Document images with source code:
--------------------------------------------------
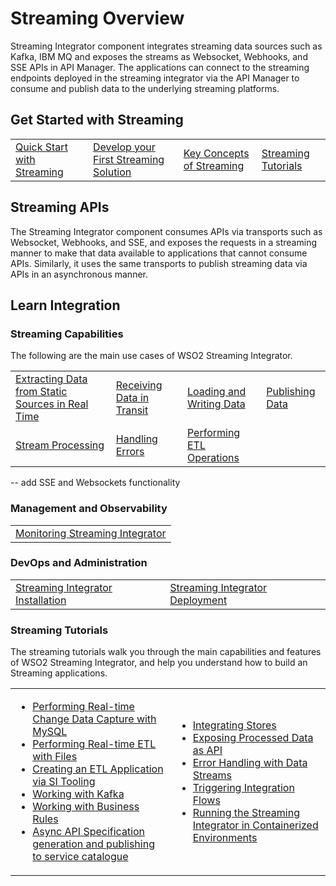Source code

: # Streaming Overview

Streaming Integrator component integrates streaming data sources such as Kafka, IBM MQ and exposes the streams as Websocket, Webhooks, and SSE APIs in API Manager. The applications can connect to the streaming endpoints deployed in the streaming integrator via the API Manager to consume and publish data to the underlying streaming platforms.

## Get Started with Streaming

<table>
    <tr>
        <td>
            <a href="{{base_path}}/get-started/quick-start-guide/streaming-qsg">Quick Start with Streaming</a>
        </td>
        <td>
            <a href="{{base_path}}/streaming/getting-started/getting-started-guide-overview">Develop your First Streaming Solution</a>
        </td>
        <td>
            <a href="{{base_path}}/streaming/streaming-key-concepts">Key Concepts of Streaming</a>
        </td>
        <td>
            <a href="{{base_path}}/use-cases/streaming-tutorials/tutorials-overview">Streaming Tutorials</a>
        </td>
    </tr>
</table>

## Streaming APIs

The Streaming Integrator component consumes APIs via transports such as Websocket, Webhooks, and SSE, and exposes the requests in a streaming manner to make that data available to applications that cannot consume APIs. Similarly, it uses the same transports to publish streaming data via APIs in an asynchronous manner.

## Learn Integration

### Streaming Capabilities

The following are the main use cases of WSO2 Streaming Integrator.

<table>
    <tr>
        <td>
            <a href="{{base_path}}/use-cases/streaming-usecase/message-routing-overview">Extracting Data from Static Sources in Real Time</a>
        </td>
        <td>
            <a href="{{base_path}}/use-cases/streaming-usecase/receiving-data-in-transit">Receiving Data in Transit</a>
        </td>
        <td>
            <a href="{{base_path}}/use-cases/streaming-usecase/loading-and-writing-date">Loading and Writing Data</a>
        </td>
        <td>
            <a href="{{base_path}}/use-cases/streaming-usecase/publishing-data-to-event-stream-consumers">Publishing Data</a>
        </td>
    </tr>
    <tr>
        <td>
            <a href="{{base_path}}/use-cases/streaming-usecase/processing-data">Stream Processing</a>
        </td>
        <td>
            <a href="{{base_path}}/use-cases/streaming-usecase/handling-errors">Handling Errors</a>
        </td>
        <td>
            <a href="{{base_path}}/use-cases/streaming-usecase/performing-etl-tasks">Performing ETL Operations</a>
        </td>
    </tr>
</table>

-- add SSE and Websockets functionality
### Management and Observability

<table>
    <tr>
        <td>
            <a href="{{base_path}}/observe/si-observe/setting-up-grafana-dashboards">Monitoring Streaming Integrator</a>
        </td>
    </tr>
</table>

### DevOps and Administration

<table>
    <tr>
        <td>
            <a href="{{base_path}}/install-and-setup/install/installing-the-product/installing-si-in-vm">Streaming Integrator Installation</a>
        </td>
        <td>
            <a href="{{base_path}}/install-and-setup/setup/si-deployment/deployment-guide">Streaming Integrator Deployment</a>
        </td>
    </tr>
</table>

### Streaming Tutorials

The streaming tutorials walk you through the main capabilities and features of WSO2 Streaming Integrator, and help you understand how to build an Streaming applications.

<table>
    <tr>
        <td>
            <ul>
                <li><a href="{{base_path}}/use-cases/streaming-tutorials/performing-real-time-etl-with-mysql">Performing Real-time Change Data Capture with MySQL</a></li>
                <li><a href="{{base_path}}/use-cases/streaming-tutorials/performing-real-time-etl-with-files">Performing Real-time ETL with Files</a></li>
                <li><a href="{{base_path}}/use-cases/streaming-tutorials/creating-etl-application-via-tooling">Creating an ETL Application via SI Tooling</a></li>
                <li><a href="{{base_path}}/use-cases/streaming-tutorials/working-with-kafka">Working with Kafka</a></li>
                <li><a href="{{base_path}}/use-cases/streaming-tutorials/creating-business-rules-templates">Working with Business Rules</a></li>
                <li><a href="{{base_path}}/use-cases/streaming-tutorials/async-api-spec-generation-and-publishing-to-service-catalogue">Async API Specification generation and publishing to service catalogue</a></li>
            </ul>
        </td>
        <td>
            <ul>
                <li><a href="{{base_path}}/use-cases/streaming-tutorials/integrating-stores">Integrating Stores</a></li>
                <li><a href="{{base_path}}/use-cases/streaming-tutorials/exposing-processed-data-as-api">Exposing Processed Data as API</a></li>
                <li><a href="{{base_path}}/use-cases/streaming-tutorials/handling-requests-with-errors">Error Handling with Data Streams</a></li>
                <li><a href="{{base_path}}/use-cases/streaming-tutorials/triggering-integrations-via-micro-integrator">Triggering Integration Flows</a></li>
                <li><a href="{{base_path}}/use-cases/streaming-tutorials/running-si-with-docker-and-kubernetes">Running the Streaming Integrator in Containerized Environments</a></li>
            </ul>
        </td>
    </tr>
</table>
</tr>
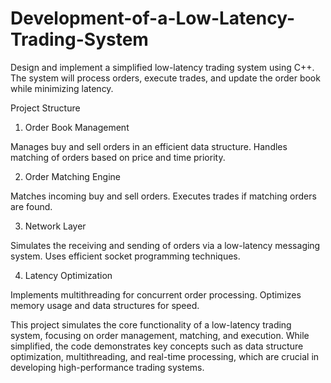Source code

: # Development-of-a-Low-Latency-Trading-System
Design and implement a simplified low-latency trading system using C++. The system will process orders, execute trades,
and update the order book while minimizing latency.

Project Structure

1. Order Book Management

Manages buy and sell orders in an efficient data structure.
Handles matching of orders based on price and time priority.

2. Order Matching Engine

Matches incoming buy and sell orders.
Executes trades if matching orders are found.

3. Network Layer

Simulates the receiving and sending of orders via a low-latency messaging system.
Uses efficient socket programming techniques.

4. Latency Optimization

Implements multithreading for concurrent order processing.
Optimizes memory usage and data structures for speed.

This project simulates the core functionality of a low-latency trading system, focusing on order management, matching, and execution. 
While simplified, the code demonstrates key concepts such as data structure optimization, multithreading, and real-time processing,
which are crucial in developing high-performance trading systems.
--------------------------------------------------
_What to work on:_
List every line above that holds the word "functionality".

_Result:_
-- add SSE and Websockets functionality
This project simulates the core functionality of a low-latency trading system, focusing on order management, matching, and execution. 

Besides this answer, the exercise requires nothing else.